Laboratory of Environmental Toxicology, Department of Pharmacology, University of California San Diego, La Jolla, California, United States of America.
PLoS One. 2012;7(6):e37705. doi: 10.1371/journal.pone.0037705. Epub 2012 Jun 15.
Triclocarban (3,4,4'-trichlorocarbanilide, TCC) is used as a broad-based antimicrobial agent that is commonly added to personal hygiene products. Because of its extensive use in the health care industry and resistance to degradation in sewage treatment processes, TCC has become a significant waste product that is found in numerous environmental compartments where humans and wildlife can be exposed. While TCC has been linked to a range of health and environmental effects, few studies have been conducted linking exposure to TCC and induction of xenobiotic metabolism through regulation by environmental sensors such as the nuclear xenobiotic receptors (XenoRs). To identify the ability of TCC to activate xenobiotic sensors, we monitored XenoR activities in response to TCC treatment using luciferase-based reporter assays. Among the XenoRs in the reporter screening assay, TCC promotes both constitutive androstane receptor (CAR) and estrogen receptor alpha (ERα) activities. TCC treatment to hUGT1 mice resulted in induction of the UGT1A genes in liver. This induction was dependent upon the constitutive active/androstane receptor (CAR) because no induction occurred in hUGT1Car(-/-) mice. Induction of the UGT1A genes by TCC corresponded with induction of Cyp2b10, another CAR target gene. TCC was demonstrated to be a phenobarbital-like activator of CAR in receptor-based assays. While it has been suggested that TCC be classified as an endocrine disruptor, it activates ERα leading to induction of Cyp1b1 in female ovaries as well as in promoter activity. Activation of ERα by TCC in receptor-based assays also promotes induction of human CYP2B6. These observations demonstrate that TCC activates nuclear xenobiotic receptors CAR and ERα both in vivo and in vitro and might have the potential to alter normal physiological homeostasis. Activation of these xenobiotic-sensing receptors amplifies gene expression profiles that might represent a mechanistic base for potential human health effects from exposure to TCC.

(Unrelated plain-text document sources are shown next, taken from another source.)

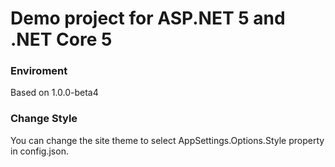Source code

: ﻿# Demo project for ASP.NET 5 and .NET Core 5

### Enviroment
Based on 1.0.0-beta4

### Change Style
You can change the site theme to select AppSettings.Options.Style property in config.json.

三氯生(3,4,4'-三氯苯甲酰胺,TCC)被用作一种广谱抗菌剂,通常添加到个人卫生用品中。由于其在医疗保健行业中的广泛使用以及在污水处理过程中难以降解,TCC 已成为一种重要的废物,在许多环境介质中都有发现,人类和野生动物都可能接触到这些物质。虽然 TCC 与一系列健康和环境影响有关,但很少有研究将 TCC 的暴露与通过环境传感器(如核异源受体(XenoRs))调节的外来化合物代谢的诱导联系起来。为了确定 TCC 激活异源生物传感器的能力,我们使用基于荧光素酶的报告基因检测法监测 TCC 处理后 XenoR 活性。在报告基因筛选检测中的 XenoRs 中,TCC 促进了组成型雄甾烷受体(CAR)和雌激素受体α(ERα)的活性。TCC 处理 hUGT1 小鼠导致肝脏中 UGT1A 基因的诱导。这种诱导依赖于组成型激活的 CAR,因为在 hUGT1Car(-/-) 小鼠中没有诱导发生。TCC 诱导 UGT1A 基因与 Cyp2b10 的诱导相对应,后者是 CAR 的另一个靶基因。TCC 在基于受体的测定中被证明是 CAR 的苯巴比妥样激活剂。虽然有人建议将 TCC 归类为内分泌干扰物,但它激活 ERα,导致雌性卵巢以及启动子活性中 Cyp1b1 的诱导。TCC 在基于受体的测定中对 ERα 的激活也促进了人 CYP2B6 的诱导。这些观察结果表明,TCC 体内和体外均激活核异源生物受体 CAR 和 ERα,并可能具有改变正常生理稳态的潜力。这些异源生物感应受体的激活放大了基因表达谱,这可能代表了暴露于 TCC 对人类健康影响的潜在机制基础。